Gobbledygook. Meaningless.

One time I gave a talk. During the Q & A a student got up and said, "I just wanted to shout ""prove it motherfucker"" every time you made a point". I know what he means.


You didn’t offer anything. I have stated repeatedly I live with these people and I do know for a fact what they receive. Prove me wrong. We have a full time employee for assisting residents with filling out the forms. Her sole job is to help the residents get all the assistance they qualify for. I can’t think of a single disability that disqualifies anyone on its own that would force them to be homeless. I am sure you are quite capable of looking up Medicaid on the internet and see the benefits by state. Indiana definitely offers the benefits I named.
If you know of a disability that disqualifies you for benefits, tell me what it is?
#14973681
Rancid wrote:A high school education today gets you far less than before.


By itself sure, but trade school can get you further than it did it before and even further than college in most cases.

I went to a Welding school for like a few weeks and it helped me generate wealth that would rival what most professorships would likely pay me after I have completed my Ph.D.

In fact, right now, I make close to what most professors in philosophy make right now, and I have NO education in what I am doing currently, the only marketable skills I have used for work were my experience from my construction background, or my welding certificate, which I rarely used anyway even in machining.

In Pittsburgh, several of the young black men I worked with at the machine shop were trained FOR FREE by a program offered by trade schools in the inner city teaching blacks how to operate lathes, mills, etc. As long as they maintained employment (after the trade school actually PLACED THEM); there was ZERO charge for the training. These sorts of things exist everywhere.

I guess my point is that you can get on fine if you make an effort and there A LOT of charitable organizations and welfare programs to help. So it seems to me, that if you keep yourself in abject poverty in spite of these things, then you must have a serious personal problem and I really mean that.
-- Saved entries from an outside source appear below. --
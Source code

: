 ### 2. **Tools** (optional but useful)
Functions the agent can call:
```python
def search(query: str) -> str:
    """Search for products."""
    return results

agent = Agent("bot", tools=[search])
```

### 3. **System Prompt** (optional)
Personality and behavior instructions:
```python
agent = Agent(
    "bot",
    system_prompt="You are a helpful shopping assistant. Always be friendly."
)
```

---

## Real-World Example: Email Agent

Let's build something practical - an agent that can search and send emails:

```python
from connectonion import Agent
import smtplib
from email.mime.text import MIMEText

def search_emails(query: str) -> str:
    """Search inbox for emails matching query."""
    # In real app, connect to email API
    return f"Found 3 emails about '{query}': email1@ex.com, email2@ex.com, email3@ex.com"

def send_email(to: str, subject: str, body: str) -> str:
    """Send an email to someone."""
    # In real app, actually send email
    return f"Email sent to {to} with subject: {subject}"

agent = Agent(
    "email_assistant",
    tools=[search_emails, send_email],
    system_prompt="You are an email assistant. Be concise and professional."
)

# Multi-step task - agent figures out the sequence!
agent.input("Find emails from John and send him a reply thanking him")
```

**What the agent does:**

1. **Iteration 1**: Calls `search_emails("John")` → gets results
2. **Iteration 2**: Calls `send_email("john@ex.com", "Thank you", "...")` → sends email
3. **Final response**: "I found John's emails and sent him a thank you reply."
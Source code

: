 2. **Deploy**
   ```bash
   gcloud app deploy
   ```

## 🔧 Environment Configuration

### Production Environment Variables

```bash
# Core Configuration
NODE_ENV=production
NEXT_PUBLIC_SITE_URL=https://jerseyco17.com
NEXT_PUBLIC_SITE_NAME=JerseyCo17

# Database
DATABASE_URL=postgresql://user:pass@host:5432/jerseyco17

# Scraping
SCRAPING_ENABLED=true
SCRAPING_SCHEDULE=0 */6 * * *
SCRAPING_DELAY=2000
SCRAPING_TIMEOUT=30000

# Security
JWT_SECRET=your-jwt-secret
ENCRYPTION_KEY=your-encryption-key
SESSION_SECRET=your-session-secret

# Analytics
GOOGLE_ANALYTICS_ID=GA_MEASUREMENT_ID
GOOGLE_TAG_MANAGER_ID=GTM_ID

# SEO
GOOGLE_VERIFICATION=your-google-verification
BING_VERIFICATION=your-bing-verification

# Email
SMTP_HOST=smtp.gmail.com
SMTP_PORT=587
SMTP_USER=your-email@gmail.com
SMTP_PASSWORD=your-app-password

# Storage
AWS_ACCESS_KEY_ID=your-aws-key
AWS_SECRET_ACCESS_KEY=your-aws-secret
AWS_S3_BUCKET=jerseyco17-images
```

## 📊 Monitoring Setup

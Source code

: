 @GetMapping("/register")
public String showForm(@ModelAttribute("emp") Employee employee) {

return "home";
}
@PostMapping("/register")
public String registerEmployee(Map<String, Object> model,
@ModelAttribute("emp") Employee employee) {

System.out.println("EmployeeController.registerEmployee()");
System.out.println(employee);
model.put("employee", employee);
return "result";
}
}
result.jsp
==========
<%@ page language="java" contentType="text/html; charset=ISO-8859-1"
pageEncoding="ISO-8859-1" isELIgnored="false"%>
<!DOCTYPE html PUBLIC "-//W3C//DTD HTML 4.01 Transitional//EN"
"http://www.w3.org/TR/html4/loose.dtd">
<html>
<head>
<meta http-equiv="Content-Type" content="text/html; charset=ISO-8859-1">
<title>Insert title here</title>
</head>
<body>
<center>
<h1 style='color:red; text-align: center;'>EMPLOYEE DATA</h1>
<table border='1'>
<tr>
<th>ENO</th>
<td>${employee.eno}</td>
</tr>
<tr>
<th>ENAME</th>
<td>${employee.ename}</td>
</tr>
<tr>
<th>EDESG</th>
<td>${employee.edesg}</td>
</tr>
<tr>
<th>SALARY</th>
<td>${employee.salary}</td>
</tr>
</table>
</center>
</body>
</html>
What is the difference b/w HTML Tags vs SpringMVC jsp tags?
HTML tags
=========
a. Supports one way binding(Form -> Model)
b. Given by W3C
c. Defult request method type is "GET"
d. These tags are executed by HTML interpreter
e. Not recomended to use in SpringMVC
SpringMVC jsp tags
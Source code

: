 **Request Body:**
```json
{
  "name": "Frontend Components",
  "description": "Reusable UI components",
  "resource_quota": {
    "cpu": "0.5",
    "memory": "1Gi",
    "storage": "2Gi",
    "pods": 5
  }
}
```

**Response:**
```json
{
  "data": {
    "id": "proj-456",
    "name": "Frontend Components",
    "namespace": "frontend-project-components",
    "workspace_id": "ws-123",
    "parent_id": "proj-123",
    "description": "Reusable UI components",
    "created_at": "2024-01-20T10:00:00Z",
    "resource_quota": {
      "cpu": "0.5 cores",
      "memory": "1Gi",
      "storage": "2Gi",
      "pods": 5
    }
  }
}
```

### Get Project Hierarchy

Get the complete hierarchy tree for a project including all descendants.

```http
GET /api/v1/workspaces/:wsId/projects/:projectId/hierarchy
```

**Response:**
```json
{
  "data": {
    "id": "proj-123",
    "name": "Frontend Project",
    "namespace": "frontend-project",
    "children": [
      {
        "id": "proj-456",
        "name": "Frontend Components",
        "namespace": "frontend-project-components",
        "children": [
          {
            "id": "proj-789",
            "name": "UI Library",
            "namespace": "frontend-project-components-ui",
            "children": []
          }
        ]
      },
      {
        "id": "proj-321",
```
You can still pursue your goals in this country if you work hard enough and are creative (not doing what everyone else is doing). The problem is that Americans are getting lazier, less moral, and less creative in their approach to things and I think knowing that Uncle Sam is always there for you with a free meal ticket has incentivized this poor-for-life mentality.

Pants-of-dog wrote:What do you think, based on what I already wrote?


Why can't you just answer my question?
#14973695
Rancid wrote:I agree with @Drlee, I have a ton of super poor relatives (I grew up poor, remember?). They do not get health care for free. Instead, they just get through life in pain, as their untreated conditions get worse.


Which group do they belong to? I will guess the ‘working poor’. If they have no income, then they get it free.
#14973697
One Degree wrote:Which group do they belong to? I will guess the ‘working poor’. If they have no income, then they get it free.


Correct, working poor. I give money to my family when I can, but it's not enough for everyone.

I took a look at my Aunt's tax returns from 2017. She only earned just over $12,000 (that's nothing in a high cost of living city like Miami). The only reason she has a (rented) home (in the ghetto) is because the rest of us are supporting her and giving her money regularly.